Por Matías Battistón

“Mientras más avanzo, más dificultades descubro para escribir las cosas más simples”, anota el autor de Madame Bovary en un cuaderno de 1847. Tomado de Recuerdos, apuntes y pensamientos íntimos de Flaubert, reedición de Interzona del libro publicado por primera vez en 1965, el prólogo de su traductor que nos introduce a esta figura asombrosa. 

Por Matías Battistón.

 

En un viejo manual que recopila diversos fragmentos de literatura francesa, Causeries et exercices français, publicado por la universidad de Cambridge en 1954, figura una llamativa anécdota sobre Flaubert. Todo está dispuesto para que el lector la tome por apócrifa y así le parezca quizá más reveladora: después de todo, si una anécdota real se origina en el mero hecho de haber sucedido, una anécdota apócrifa muchas veces nace solo a fuerza de ser característica. La historia se atribuye al crítico de arte Théodore Duret, con quien Flaubert se encuentra una tarde en la casa de Iván Turguénev. Por una de esas casualidades, Turguénev justo le estaba escribiendo en ese momento una carta al prefecto de policía, para hacerle un favor a un compatriota ruso recién llegado a París. Como antes de despedirse quiere apelar en la carta por última vez a la buena voluntad del prefecto, Turguénev aprovecha para consultar a Flaubert:

—¿Qué pongo? ¿“Apelo a su cortesía”, o “Apelo a su generosidad”?
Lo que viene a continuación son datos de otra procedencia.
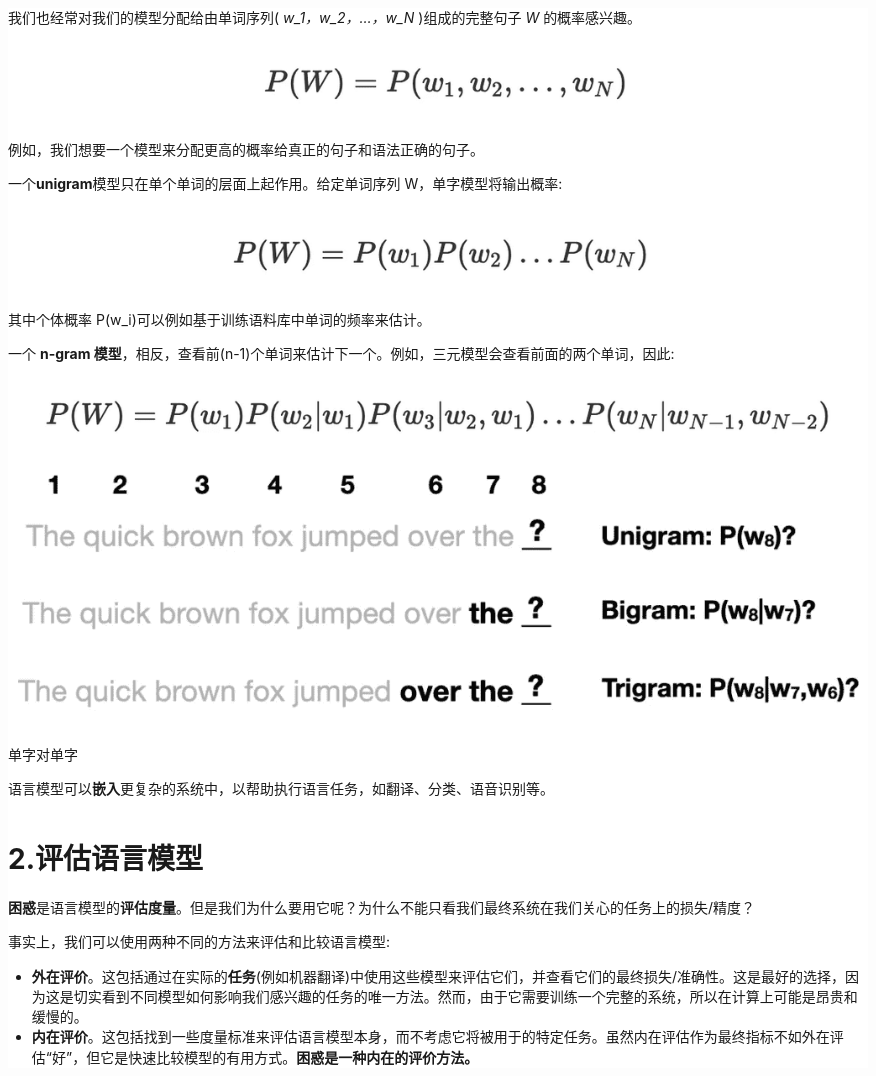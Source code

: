 我们也经常对我们的模型分配给由单词序列( *w_1，w_2，…，w_N* )组成的完整句子 *W* 的概率感兴趣。

![](img/d9c4aec23514e16427791bf698e57bdb.png)

例如，我们想要一个模型来分配更高的概率给真正的句子和语法正确的句子。

一个**unigram**模型只在单个单词的层面上起作用。给定单词序列 W，单字模型将输出概率:

![](img/1e13faa2f93088a596edf6b242c855e9.png)

其中个体概率 P(w_i)可以例如基于训练语料库中单词的频率来估计。

一个 **n-gram 模型**，相反，查看前(n-1)个单词来估计下一个。例如，三元模型会查看前面的两个单词，因此:

![](img/4b8b734db91fca7f257ed60351bd5a45.png)![](img/5cc843b1a6ae1ee4fa8826fa9fb096ba.png)

单字对单字

语言模型可以**嵌入**更复杂的系统中，以帮助执行语言任务，如翻译、分类、语音识别等。

# 2.评估语言模型

**困惑**是语言模型的**评估度量**。但是我们为什么要用它呢？为什么不能只看我们最终系统在我们关心的任务上的损失/精度？

事实上，我们可以使用两种不同的方法来评估和比较语言模型:

*   **外在评价**。这包括通过在实际的**任务**(例如机器翻译)中使用这些模型来评估它们，并查看它们的最终损失/准确性。这是最好的选择，因为这是切实看到不同模型如何影响我们感兴趣的任务的唯一方法。然而，由于它需要训练一个完整的系统，所以在计算上可能是昂贵和缓慢的。
*   **内在评价**。这包括找到一些度量标准来评估语言模型本身，而不考虑它将被用于的特定任务。虽然内在评估作为最终指标不如外在评估“好”，但它是快速比较模型的有用方式。**困惑是一种内在的评价方法。**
Flaubert queda pasmado. Balbucea:

—¿Generosidad...? ¿Cortesía...?

El balbuceo se prolonga, como si Flaubert, observa Duret, buscara “la palabra clave que pudiera abrir la cueva de Alí Babá”. Por fin, le dice a Turguénev:

—“Generosidad” no conviene del todo, ¡pero “cortesía” no conviene para nada! ¿Me dejarías pasar unos segundos al comedor? Ya encontraré la palabra justa. Mientras Flaubert se aísla para reflexionar, Duret habla con Turguénev, que con gusto le cuenta la vida entera de su amigo ruso.

Pasado un largo rato, y probablemente en medio de alguna aclaración eslavológica, Turguénev para en seco y exclama:

—¡Nos olvidamos de Flaubert!

Los dos entran corriendo al comedor. Lo encuentran sentado en un sofá. Sigue meditando.

—Me inclino por “cortesía”, pero te escribiré mañana a primera hora. Lo consultaré con la almohada.

Vencido, se seca la transpiración de la frente. “Diríase”, señala Duret, “que acababa de realizar un trabajo agotador”.

 

El otro, el mismo

Apócrifa o no, la anécdota resume caricaturalmente la imagen que perdura, no sin razones, de Flaubert en su madurez: la del escritor que sopesa cada palabra con un rigor que raya el masoquismo, que hace de la precisión verbal una ascesis continua y que, en un sentido no demasiado figurativo, se mata escribiendo. Por lo demás, él mismo lo recalca una y otra vez. “Mientras más avanzo, más dificultades descubro para escribir las cosas más simples”, nota ya en 1847. En 1852, en una carta a Louise Colet, directamente confiesa: “Por momentos tengo ganas de llorar. Hace falta una voluntad sobrehumana para escribir, y no soy más que un hombre”. Esa vacilación continua, torturada, paradójicamente es el mecanismo que sostiene un pacto de escritura irrenunciable. Flaubert es a la vez el símbolo del escritor decidido y del escritor en perpetua duda: no sabe si podrá escribir, pero sabe que no podrá hacer otra cosa. Ni formar una familia, ni practicar un oficio, ni resignarse a servir para algo. Subordinada a la literatura, su vida de cierto modo queda resuelta de una vez y para siempre en ese vaivén neurótico, recluido, cómodamente financiado por la herencia familiar, que reduce casi toda vacilación al acto diario de cruzar con una pluma de ganso el borrador de turno.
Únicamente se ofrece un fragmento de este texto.